Exercise aim:
Everything from the line that contains "<!--end: status pages-->" through the final line of the records should be written out exactly, and nothing outside that span.

(Entries shown begins)

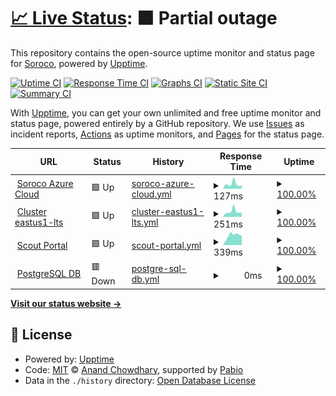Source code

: # [📈 Live Status](https://statuspage.soroco.com): <!--live status--> **🟧 Partial outage**

This repository contains the open-source uptime monitor and status page for [Soroco](https://soroco.com), powered by [Upptime](https://github.com/upptime/upptime).

[![Uptime CI](https://github.com/soroco/statuspage/workflows/Uptime%20CI/badge.svg)](https://github.com/soroco/statuspage/actions?query=workflow%3A%22Uptime+CI%22)
[![Response Time CI](https://github.com/soroco/statuspage/workflows/Response%20Time%20CI/badge.svg)](https://github.com/soroco/statuspage/actions?query=workflow%3A%22Response+Time+CI%22)
[![Graphs CI](https://github.com/soroco/statuspage/workflows/Graphs%20CI/badge.svg)](https://github.com/soroco/statuspage/actions?query=workflow%3A%22Graphs+CI%22)
[![Static Site CI](https://github.com/soroco/statuspage/workflows/Static%20Site%20CI/badge.svg)](https://github.com/soroco/statuspage/actions?query=workflow%3A%22Static+Site+CI%22)
[![Summary CI](https://github.com/soroco/statuspage/workflows/Summary%20CI/badge.svg)](https://github.com/soroco/statuspage/actions?query=workflow%3A%22Summary+CI%22)

With [Upptime](https://upptime.js.org), you can get your own unlimited and free uptime monitor and status page, powered entirely by a GitHub repository. We use [Issues](https://github.com/soroco/statuspage/issues) as incident reports, [Actions](https://github.com/soroco/statuspage/actions) as uptime monitors, and [Pages](https://statuspage.soroco.com) for the status page.

<!--start: status pages-->
<!-- This summary is generated by Upptime (https://github.com/upptime/upptime) -->
<!-- Do not edit this manually, your changes will be overwritten -->
<!-- prettier-ignore -->
| URL | Status | History | Response Time | Uptime |
| --- | ------ | ------- | ------------- | ------ |
| <img alt="" src="https://icons.duckduckgo.com/ip3/www.google.com.ico" height="13"> [Soroco Azure Cloud](https://www.google.com) | 🟩 Up | [soroco-azure-cloud.yml](https://github.com/kfiles/statuspage/commits/HEAD/history/soroco-azure-cloud.yml) | <details><summary><img alt="Response time graph" src="./graphs/soroco-azure-cloud/response-time-week.png" height="20"> 127ms</summary><br><a href="https://kfiles.github.io/statuspage/history/soroco-azure-cloud"><img alt="Response time 106" src="https://img.shields.io/endpoint?url=https%3A%2F%2Fraw.githubusercontent.com%2Fkfiles%2Fstatuspage%2FHEAD%2Fapi%2Fsoroco-azure-cloud%2Fresponse-time.json"></a><br><a href="https://kfiles.github.io/statuspage/history/soroco-azure-cloud"><img alt="24-hour response time 99" src="https://img.shields.io/endpoint?url=https%3A%2F%2Fraw.githubusercontent.com%2Fkfiles%2Fstatuspage%2FHEAD%2Fapi%2Fsoroco-azure-cloud%2Fresponse-time-day.json"></a><br><a href="https://kfiles.github.io/statuspage/history/soroco-azure-cloud"><img alt="7-day response time 127" src="https://img.shields.io/endpoint?url=https%3A%2F%2Fraw.githubusercontent.com%2Fkfiles%2Fstatuspage%2FHEAD%2Fapi%2Fsoroco-azure-cloud%2Fresponse-time-week.json"></a><br><a href="https://kfiles.github.io/statuspage/history/soroco-azure-cloud"><img alt="30-day response time 106" src="https://img.shields.io/endpoint?url=https%3A%2F%2Fraw.githubusercontent.com%2Fkfiles%2Fstatuspage%2FHEAD%2Fapi%2Fsoroco-azure-cloud%2Fresponse-time-month.json"></a><br><a href="https://kfiles.github.io/statuspage/history/soroco-azure-cloud"><img alt="1-year response time 106" src="https://img.shields.io/endpoint?url=https%3A%2F%2Fraw.githubusercontent.com%2Fkfiles%2Fstatuspage%2FHEAD%2Fapi%2Fsoroco-azure-cloud%2Fresponse-time-year.json"></a></details> | <details><summary><a href="https://kfiles.github.io/statuspage/history/soroco-azure-cloud">100.00%</a></summary><a href="https://kfiles.github.io/statuspage/history/soroco-azure-cloud"><img alt="All-time uptime 100.00%" src="https://img.shields.io/endpoint?url=https%3A%2F%2Fraw.githubusercontent.com%2Fkfiles%2Fstatuspage%2FHEAD%2Fapi%2Fsoroco-azure-cloud%2Fuptime.json"></a><br><a href="https://kfiles.github.io/statuspage/history/soroco-azure-cloud"><img alt="24-hour uptime 100.00%" src="https://img.shields.io/endpoint?url=https%3A%2F%2Fraw.githubusercontent.com%2Fkfiles%2Fstatuspage%2FHEAD%2Fapi%2Fsoroco-azure-cloud%2Fuptime-day.json"></a><br><a href="https://kfiles.github.io/statuspage/history/soroco-azure-cloud"><img alt="7-day uptime 100.00%" src="https://img.shields.io/endpoint?url=https%3A%2F%2Fraw.githubusercontent.com%2Fkfiles%2Fstatuspage%2FHEAD%2Fapi%2Fsoroco-azure-cloud%2Fuptime-week.json"></a><br><a href="https://kfiles.github.io/statuspage/history/soroco-azure-cloud"><img alt="30-day uptime 100.00%" src="https://img.shields.io/endpoint?url=https%3A%2F%2Fraw.githubusercontent.com%2Fkfiles%2Fstatuspage%2FHEAD%2Fapi%2Fsoroco-azure-cloud%2Fuptime-month.json"></a><br><a href="https://kfiles.github.io/statuspage/history/soroco-azure-cloud"><img alt="1-year uptime 100.00%" src="https://img.shields.io/endpoint?url=https%3A%2F%2Fraw.githubusercontent.com%2Fkfiles%2Fstatuspage%2FHEAD%2Fapi%2Fsoroco-azure-cloud%2Fuptime-year.json"></a></details>
| <img alt="" src="https://icons.duckduckgo.com/ip3/en.wikipedia.org.ico" height="13"> [Cluster eastus1-lts](https://en.wikipedia.org) | 🟩 Up | [cluster-eastus1-lts.yml](https://github.com/kfiles/statuspage/commits/HEAD/history/cluster-eastus1-lts.yml) | <details><summary><img alt="Response time graph" src="./graphs/cluster-eastus1-lts/response-time-week.png" height="20"> 251ms</summary><br><a href="https://kfiles.github.io/statuspage/history/cluster-eastus1-lts"><img alt="Response time 238" src="https://img.shields.io/endpoint?url=https%3A%2F%2Fraw.githubusercontent.com%2Fkfiles%2Fstatuspage%2FHEAD%2Fapi%2Fcluster-eastus1-lts%2Fresponse-time.json"></a><br><a href="https://kfiles.github.io/statuspage/history/cluster-eastus1-lts"><img alt="24-hour response time 196" src="https://img.shields.io/endpoint?url=https%3A%2F%2Fraw.githubusercontent.com%2Fkfiles%2Fstatuspage%2FHEAD%2Fapi%2Fcluster-eastus1-lts%2Fresponse-time-day.json"></a><br><a href="https://kfiles.github.io/statuspage/history/cluster-eastus1-lts"><img alt="7-day response time 251" src="https://img.shields.io/endpoint?url=https%3A%2F%2Fraw.githubusercontent.com%2Fkfiles%2Fstatuspage%2FHEAD%2Fapi%2Fcluster-eastus1-lts%2Fresponse-time-week.json"></a><br><a href="https://kfiles.github.io/statuspage/history/cluster-eastus1-lts"><img alt="30-day response time 211" src="https://img.shields.io/endpoint?url=https%3A%2F%2Fraw.githubusercontent.com%2Fkfiles%2Fstatuspage%2FHEAD%2Fapi%2Fcluster-eastus1-lts%2Fresponse-time-month.json"></a><br><a href="https://kfiles.github.io/statuspage/history/cluster-eastus1-lts"><img alt="1-year response time 238" src="https://img.shields.io/endpoint?url=https%3A%2F%2Fraw.githubusercontent.com%2Fkfiles%2Fstatuspage%2FHEAD%2Fapi%2Fcluster-eastus1-lts%2Fresponse-time-year.json"></a></details> | <details><summary><a href="https://kfiles.github.io/statuspage/history/cluster-eastus1-lts">100.00%</a></summary><a href="https://kfiles.github.io/statuspage/history/cluster-eastus1-lts"><img alt="All-time uptime 100.00%" src="https://img.shields.io/endpoint?url=https%3A%2F%2Fraw.githubusercontent.com%2Fkfiles%2Fstatuspage%2FHEAD%2Fapi%2Fcluster-eastus1-lts%2Fuptime.json"></a><br><a href="https://kfiles.github.io/statuspage/history/cluster-eastus1-lts"><img alt="24-hour uptime 100.00%" src="https://img.shields.io/endpoint?url=https%3A%2F%2Fraw.githubusercontent.com%2Fkfiles%2Fstatuspage%2FHEAD%2Fapi%2Fcluster-eastus1-lts%2Fuptime-day.json"></a><br><a href="https://kfiles.github.io/statuspage/history/cluster-eastus1-lts"><img alt="7-day uptime 100.00%" src="https://img.shields.io/endpoint?url=https%3A%2F%2Fraw.githubusercontent.com%2Fkfiles%2Fstatuspage%2FHEAD%2Fapi%2Fcluster-eastus1-lts%2Fuptime-week.json"></a><br><a href="https://kfiles.github.io/statuspage/history/cluster-eastus1-lts"><img alt="30-day uptime 100.00%" src="https://img.shields.io/endpoint?url=https%3A%2F%2Fraw.githubusercontent.com%2Fkfiles%2Fstatuspage%2FHEAD%2Fapi%2Fcluster-eastus1-lts%2Fuptime-month.json"></a><br><a href="https://kfiles.github.io/statuspage/history/cluster-eastus1-lts"><img alt="1-year uptime 100.00%" src="https://img.shields.io/endpoint?url=https%3A%2F%2Fraw.githubusercontent.com%2Fkfiles%2Fstatuspage%2FHEAD%2Fapi%2Fcluster-eastus1-lts%2Fuptime-year.json"></a></details>
| <img alt="" src="https://icons.duckduckgo.com/ip3/news.ycombinator.com.ico" height="13"> [Scout Portal](https://news.ycombinator.com) | 🟩 Up | [scout-portal.yml](https://github.com/kfiles/statuspage/commits/HEAD/history/scout-portal.yml) | <details><summary><img alt="Response time graph" src="./graphs/scout-portal/response-time-week.png" height="20"> 339ms</summary><br><a href="https://kfiles.github.io/statuspage/history/scout-portal"><img alt="Response time 314" src="https://img.shields.io/endpoint?url=https%3A%2F%2Fraw.githubusercontent.com%2Fkfiles%2Fstatuspage%2FHEAD%2Fapi%2Fscout-portal%2Fresponse-time.json"></a><br><a href="https://kfiles.github.io/statuspage/history/scout-portal"><img alt="24-hour response time 330" src="https://img.shields.io/endpoint?url=https%3A%2F%2Fraw.githubusercontent.com%2Fkfiles%2Fstatuspage%2FHEAD%2Fapi%2Fscout-portal%2Fresponse-time-day.json"></a><br><a href="https://kfiles.github.io/statuspage/history/scout-portal"><img alt="7-day response time 339" src="https://img.shields.io/endpoint?url=https%3A%2F%2Fraw.githubusercontent.com%2Fkfiles%2Fstatuspage%2FHEAD%2Fapi%2Fscout-portal%2Fresponse-time-week.json"></a><br><a href="https://kfiles.github.io/statuspage/history/scout-portal"><img alt="30-day response time 326" src="https://img.shields.io/endpoint?url=https%3A%2F%2Fraw.githubusercontent.com%2Fkfiles%2Fstatuspage%2FHEAD%2Fapi%2Fscout-portal%2Fresponse-time-month.json"></a><br><a href="https://kfiles.github.io/statuspage/history/scout-portal"><img alt="1-year response time 314" src="https://img.shields.io/endpoint?url=https%3A%2F%2Fraw.githubusercontent.com%2Fkfiles%2Fstatuspage%2FHEAD%2Fapi%2Fscout-portal%2Fresponse-time-year.json"></a></details> | <details><summary><a href="https://kfiles.github.io/statuspage/history/scout-portal">100.00%</a></summary><a href="https://kfiles.github.io/statuspage/history/scout-portal"><img alt="All-time uptime 100.00%" src="https://img.shields.io/endpoint?url=https%3A%2F%2Fraw.githubusercontent.com%2Fkfiles%2Fstatuspage%2FHEAD%2Fapi%2Fscout-portal%2Fuptime.json"></a><br><a href="https://kfiles.github.io/statuspage/history/scout-portal"><img alt="24-hour uptime 100.00%" src="https://img.shields.io/endpoint?url=https%3A%2F%2Fraw.githubusercontent.com%2Fkfiles%2Fstatuspage%2FHEAD%2Fapi%2Fscout-portal%2Fuptime-day.json"></a><br><a href="https://kfiles.github.io/statuspage/history/scout-portal"><img alt="7-day uptime 100.00%" src="https://img.shields.io/endpoint?url=https%3A%2F%2Fraw.githubusercontent.com%2Fkfiles%2Fstatuspage%2FHEAD%2Fapi%2Fscout-portal%2Fuptime-week.json"></a><br><a href="https://kfiles.github.io/statuspage/history/scout-portal"><img alt="30-day uptime 100.00%" src="https://img.shields.io/endpoint?url=https%3A%2F%2Fraw.githubusercontent.com%2Fkfiles%2Fstatuspage%2FHEAD%2Fapi%2Fscout-portal%2Fuptime-month.json"></a><br><a href="https://kfiles.github.io/statuspage/history/scout-portal"><img alt="1-year uptime 100.00%" src="https://img.shields.io/endpoint?url=https%3A%2F%2Fraw.githubusercontent.com%2Fkfiles%2Fstatuspage%2FHEAD%2Fapi%2Fscout-portal%2Fuptime-year.json"></a></details>
| <img alt="" src="https://icons.duckduckgo.com/ip3/thissitedoesnotexist.koj.co.ico" height="13"> [PostgreSQL DB](https://thissitedoesnotexist.koj.co) | 🟥 Down | [postgre-sql-db.yml](https://github.com/kfiles/statuspage/commits/HEAD/history/postgre-sql-db.yml) | <details><summary><img alt="Response time graph" src="./graphs/postgre-sql-db/response-time-week.png" height="20"> 0ms</summary><br><a href="https://kfiles.github.io/statuspage/history/postgre-sql-db"><img alt="Response time 0" src="https://img.shields.io/endpoint?url=https%3A%2F%2Fraw.githubusercontent.com%2Fkfiles%2Fstatuspage%2FHEAD%2Fapi%2Fpostgre-sql-db%2Fresponse-time.json"></a><br><a href="https://kfiles.github.io/statuspage/history/postgre-sql-db"><img alt="24-hour response time 0" src="https://img.shields.io/endpoint?url=https%3A%2F%2Fraw.githubusercontent.com%2Fkfiles%2Fstatuspage%2FHEAD%2Fapi%2Fpostgre-sql-db%2Fresponse-time-day.json"></a><br><a href="https://kfiles.github.io/statuspage/history/postgre-sql-db"><img alt="7-day response time 0" src="https://img.shields.io/endpoint?url=https%3A%2F%2Fraw.githubusercontent.com%2Fkfiles%2Fstatuspage%2FHEAD%2Fapi%2Fpostgre-sql-db%2Fresponse-time-week.json"></a><br><a href="https://kfiles.github.io/statuspage/history/postgre-sql-db"><img alt="30-day response time 0" src="https://img.shields.io/endpoint?url=https%3A%2F%2Fraw.githubusercontent.com%2Fkfiles%2Fstatuspage%2FHEAD%2Fapi%2Fpostgre-sql-db%2Fresponse-time-month.json"></a><br><a href="https://kfiles.github.io/statuspage/history/postgre-sql-db"><img alt="1-year response time 0" src="https://img.shields.io/endpoint?url=https%3A%2F%2Fraw.githubusercontent.com%2Fkfiles%2Fstatuspage%2FHEAD%2Fapi%2Fpostgre-sql-db%2Fresponse-time-year.json"></a></details> | <details><summary><a href="https://kfiles.github.io/statuspage/history/postgre-sql-db">100.00%</a></summary><a href="https://kfiles.github.io/statuspage/history/postgre-sql-db"><img alt="All-time uptime 100.00%" src="https://img.shields.io/endpoint?url=https%3A%2F%2Fraw.githubusercontent.com%2Fkfiles%2Fstatuspage%2FHEAD%2Fapi%2Fpostgre-sql-db%2Fuptime.json"></a><br><a href="https://kfiles.github.io/statuspage/history/postgre-sql-db"><img alt="24-hour uptime 100.00%" src="https://img.shields.io/endpoint?url=https%3A%2F%2Fraw.githubusercontent.com%2Fkfiles%2Fstatuspage%2FHEAD%2Fapi%2Fpostgre-sql-db%2Fuptime-day.json"></a><br><a href="https://kfiles.github.io/statuspage/history/postgre-sql-db"><img alt="7-day uptime 100.00%" src="https://img.shields.io/endpoint?url=https%3A%2F%2Fraw.githubusercontent.com%2Fkfiles%2Fstatuspage%2FHEAD%2Fapi%2Fpostgre-sql-db%2Fuptime-week.json"></a><br><a href="https://kfiles.github.io/statuspage/history/postgre-sql-db"><img alt="30-day uptime 100.00%" src="https://img.shields.io/endpoint?url=https%3A%2F%2Fraw.githubusercontent.com%2Fkfiles%2Fstatuspage%2FHEAD%2Fapi%2Fpostgre-sql-db%2Fuptime-month.json"></a><br><a href="https://kfiles.github.io/statuspage/history/postgre-sql-db"><img alt="1-year uptime 100.00%" src="https://img.shields.io/endpoint?url=https%3A%2F%2Fraw.githubusercontent.com%2Fkfiles%2Fstatuspage%2FHEAD%2Fapi%2Fpostgre-sql-db%2Fuptime-year.json"></a></details>

<!--end: status pages-->

[**Visit our status website →**](https://statuspage.soroco.com)

## 📄 License

- Powered by: [Upptime](https://github.com/upptime/upptime)
- Code: [MIT](./LICENSE) © [Anand Chowdhary](https://anandchowdhary.com), supported by [Pabio](https://pabio.com)
- Data in the `./history` directory: [Open Database License](https://opendatacommons.org/licenses/odbl/1-0/)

(Entries shown ends)

Written answer:
<!--end: status pages-->

[**Visit our status website →**](https://statuspage.soroco.com)

## 📄 License

- Powered by: [Upptime](https://github.com/upptime/upptime)
- Code: [MIT](./LICENSE) © [Anand Chowdhary](https://anandchowdhary.com), supported by [Pabio](https://pabio.com)
- Data in the `./history` directory: [Open Database License](https://opendatacommons.org/licenses/odbl/1-0/)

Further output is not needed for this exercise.